> **The problem**:
Once the pictures are set aside, output all the records exactly.

[Rendered images with source text]
☆ ☆ ☆

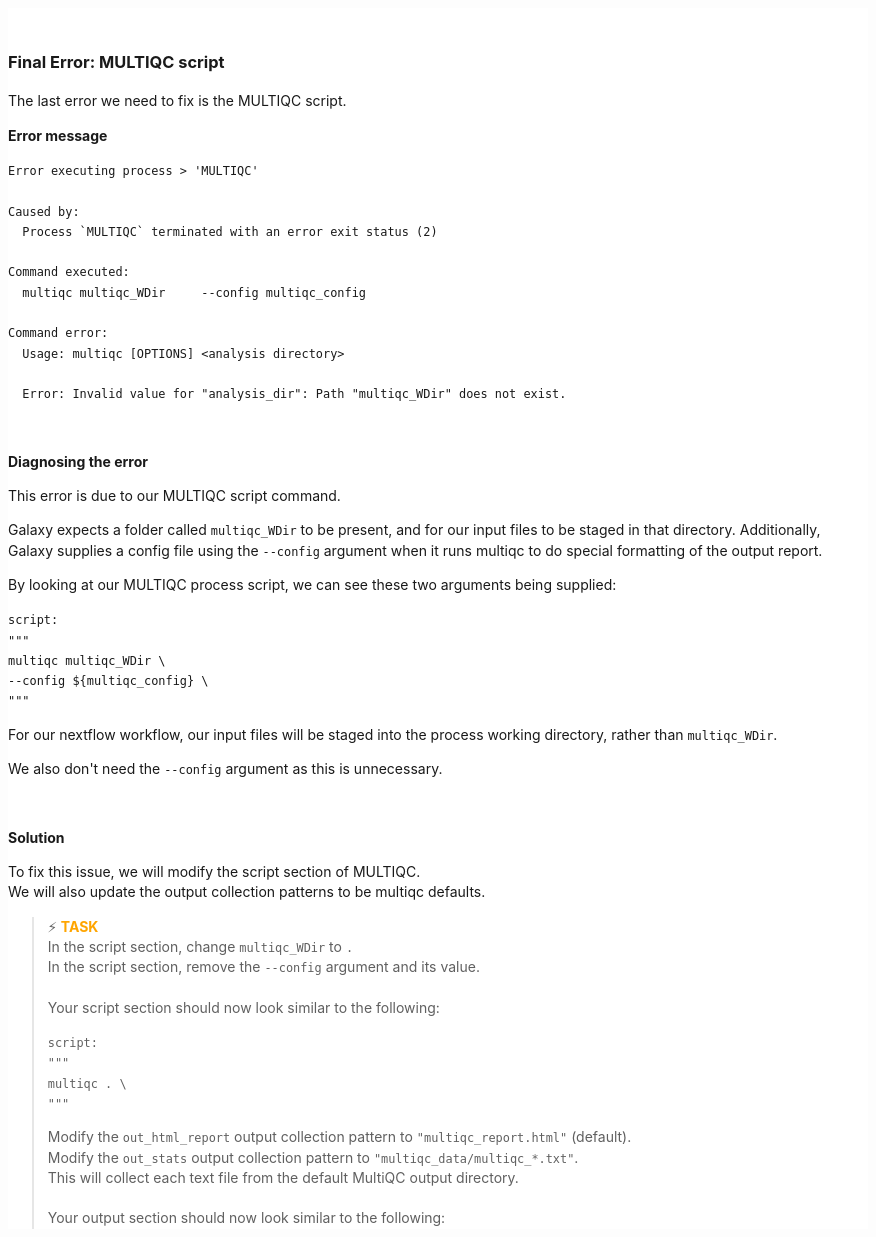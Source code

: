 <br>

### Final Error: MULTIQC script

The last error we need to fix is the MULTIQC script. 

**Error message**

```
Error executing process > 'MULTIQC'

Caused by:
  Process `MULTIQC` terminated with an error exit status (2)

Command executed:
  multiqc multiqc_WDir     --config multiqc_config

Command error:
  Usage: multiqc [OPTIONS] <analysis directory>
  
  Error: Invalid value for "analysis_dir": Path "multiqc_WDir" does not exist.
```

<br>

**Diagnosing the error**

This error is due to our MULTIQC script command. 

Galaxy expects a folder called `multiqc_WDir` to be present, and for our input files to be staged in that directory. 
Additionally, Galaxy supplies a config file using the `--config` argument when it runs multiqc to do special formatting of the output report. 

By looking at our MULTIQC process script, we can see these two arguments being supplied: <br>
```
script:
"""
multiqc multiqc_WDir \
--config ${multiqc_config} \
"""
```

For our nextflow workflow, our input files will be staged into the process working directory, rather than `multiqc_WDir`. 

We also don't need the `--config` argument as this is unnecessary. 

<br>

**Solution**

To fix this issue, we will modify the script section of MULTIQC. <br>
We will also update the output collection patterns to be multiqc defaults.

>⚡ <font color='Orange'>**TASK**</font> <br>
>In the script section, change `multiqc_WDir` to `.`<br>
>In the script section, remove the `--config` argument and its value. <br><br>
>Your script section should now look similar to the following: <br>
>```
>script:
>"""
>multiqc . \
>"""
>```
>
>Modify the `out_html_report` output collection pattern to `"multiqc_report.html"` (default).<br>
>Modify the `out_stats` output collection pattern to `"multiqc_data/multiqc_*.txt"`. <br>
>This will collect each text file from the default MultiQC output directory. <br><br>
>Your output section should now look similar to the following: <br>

☆ ☆ ☆

> **Written answer**:
Source code

: <br>

### Final Error: MULTIQC script

The last error we need to fix is the MULTIQC script. 

**Error message**

```
Error executing process > 'MULTIQC'

Caused by:
  Process `MULTIQC` terminated with an error exit status (2)

Command executed:
  multiqc multiqc_WDir     --config multiqc_config

Command error:
  Usage: multiqc [OPTIONS] <analysis directory>
  
  Error: Invalid value for "analysis_dir": Path "multiqc_WDir" does not exist.
```

<br>

**Diagnosing the error**

This error is due to our MULTIQC script command. 

Galaxy expects a folder called `multiqc_WDir` to be present, and for our input files to be staged in that directory. 
Additionally, Galaxy supplies a config file using the `--config` argument when it runs multiqc to do special formatting of the output report. 

By looking at our MULTIQC process script, we can see these two arguments being supplied: <br>
```
script:
"""
multiqc multiqc_WDir \
--config ${multiqc_config} \
"""
```

For our nextflow workflow, our input files will be staged into the process working directory, rather than `multiqc_WDir`. 

We also don't need the `--config` argument as this is unnecessary. 

<br>

**Solution**

To fix this issue, we will modify the script section of MULTIQC. <br>
We will also update the output collection patterns to be multiqc defaults.

>⚡ <font color='Orange'>**TASK**</font> <br>
>In the script section, change `multiqc_WDir` to `.`<br>
>In the script section, remove the `--config` argument and its value. <br><br>
>Your script section should now look similar to the following: <br>
>```
>script:
>"""
>multiqc . \
>"""
>```
>
>Modify the `out_html_report` output collection pattern to `"multiqc_report.html"` (default).<br>
>Modify the `out_stats` output collection pattern to `"multiqc_data/multiqc_*.txt"`. <br>
>This will collect each text file from the default MultiQC output directory. <br><br>
>Your output section should now look similar to the following: <br>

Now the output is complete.